For a variety of reasons, including Trump's desire to do business in Russia, Putin believed that the real estate developer would be easier to deal with. And, Clinton had been a constant thorn in his side as Secretary of State.
She also supported the economic sanctions placed on Russia after the annexation, and questioned the legitimacy of his election and his crackdown on dissent in Russia. Yes, Putin had lots of reasons to damage Clinton's campaign.
2. The Trump campaign reached out to Russia for their assistance but Mueller never found the smoking gun, evidence that Russia and Trump entered into a specific criminal conspiracy.
Bloomberg: "Mueller, in his partially redacted 448-page report released on Thursday, laid out a tapestry of contacts between Trump associates and Russian officials and their emissaries before and during the 2016 campaign. The interactions ranged from potential real estate deals in Moscow to the Trump campaign chairman Paul Manafort handing off private polling data to an associate with ties to Russian intelligence."
"The investigation established multiple links between Trump campaign officials and individuals tied to the Russian government," Mueller wrote in the report. Although the campaign actively sought the help of Russians -- and even thought it would “benefit electorally” from the stolen emails -- it didn’t reach any criminal agreement with the Russians to break the law, Mueller wrote."
Trump sought and welcomed Putin's help, but there was never a bargain or agreement regarding Russian assistance. Putin had decided to help Trump for his own purposes, without a quid pro quo or coordinated strategy. It may be reprehensible to seek the help of a hostile foreign power to win an election, but there is no specific criminal statute that prevents it.

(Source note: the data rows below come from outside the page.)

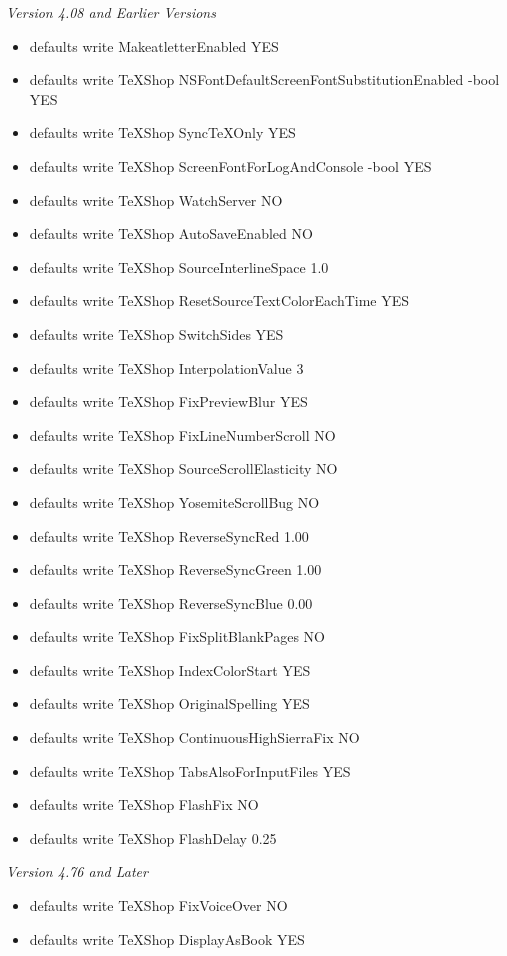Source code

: \documentclass[11pt, oneside]{article}   	%
\begin{document}
\newpage
\vspace{.3in}
{\em Version 4.08 and Earlier Versions}
\begin{itemize}
\item defaults write MakeatletterEnabled YES
\item defaults write TeXShop NSFontDefaultScreenFontSubstitutionEnabled -bool YES
\item defaults write TeXShop SyncTeXOnly YES
\item defaults write TeXShop ScreenFontForLogAndConsole -bool YES
\item defaults write TeXShop WatchServer NO
\item defaults write TeXShop AutoSaveEnabled NO
\item defaults write TeXShop SourceInterlineSpace 1.0
\item defaults write TeXShop ResetSourceTextColorEachTime YES
\item defaults write TeXShop SwitchSides YES
\item defaults write TeXShop InterpolationValue 3
\item defaults write TeXShop FixPreviewBlur YES
\item defaults write TeXShop FixLineNumberScroll NO
\item defaults write TeXShop SourceScrollElasticity NO
\item defaults write TeXShop YosemiteScrollBug NO
\item defaults write TeXShop ReverseSyncRed 1.00 
\item defaults write TeXShop ReverseSyncGreen 1.00 
\item defaults write TeXShop ReverseSyncBlue 0.00
\item defaults write TeXShop FixSplitBlankPages NO
\item defaults write TeXShop IndexColorStart YES
\item defaults write TeXShop OriginalSpelling YES
\item defaults write TeXShop ContinuousHighSierraFix NO
\item defaults write TeXShop TabsAlsoForInputFiles YES
\item defaults write TeXShop FlashFix NO
\item defaults write TeXShop FlashDelay 0.25
\end{itemize}

\newpage
\vspace{.3in}
{\em Version 4.76 and Later}

\begin{itemize}
\item defaults write TeXShop FixVoiceOver NO
\item defaults write TeXShop DisplayAsBook YES
\end{itemize}
\end{document}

3. Mueller found plenty of evidence that the President tried to obstruct justice, but he was careful in his choice of words.
Mueller Report: "If we had confidence after a thorough investigation of the facts that the president clearly did not commit obstruction of justice, we would so state...... Based on the facts and the applicable legal standards however we are unable to reach that judgment. The evidence we obtained about the president's actions and intent presents difficult issues that prevent us from conclusively determining that no criminal conduct occurred."
Attorney General William Barr's decision not to pursue an obstruction case is a political decision and generally irrelevant to an understanding of what happened.
NPR: "On obstruction, Mueller's team found a lot of evidence for it. The report points to 10 separate instances of the president's attempts to slow down investigations or oust officials such as Mueller or then-Attorney General Jeff Sessions. Trump, though, was thwarted at times by those close to him, aides and allies who decided for either legal or political reasons not to follow through on the president's requests."
"The most notable example was Don McGahn, Trump's White House lawyer, refusing to lean on Deputy Attorney General Rod Rosenstein to fire Mueller. He decided "that he would resign rather than trigger what he regarded as a potential Saturday Night Massacre," according to the report."
In the end, the President may be saved from impeachment by officials in his administration who refused to follow his orders.
The Mueller Report: “The President’s efforts to influence the investigation were mostly unsuccessful, but that is largely because the persons who surrounded the President declined to carry out orders or accede to his requests.”
So, where do we stand now. Democrats must first obtain the unredacted version of the report and decide on impeachment. It's doubtful that they will select that course without some hope that enough Republicans in the Senate could be convinced to convict on the House's Articles of Impeachment. That is quite unlikely unless there are some bombshells within the investigations that Mueller handed off to other prosecutors to pursue.
A better plan would be to lay out a case to voters that Donald Trump has defiled the Presidency and that the Democratic Party will repair America's image, unite us around common goals and restore the nation's global leadership.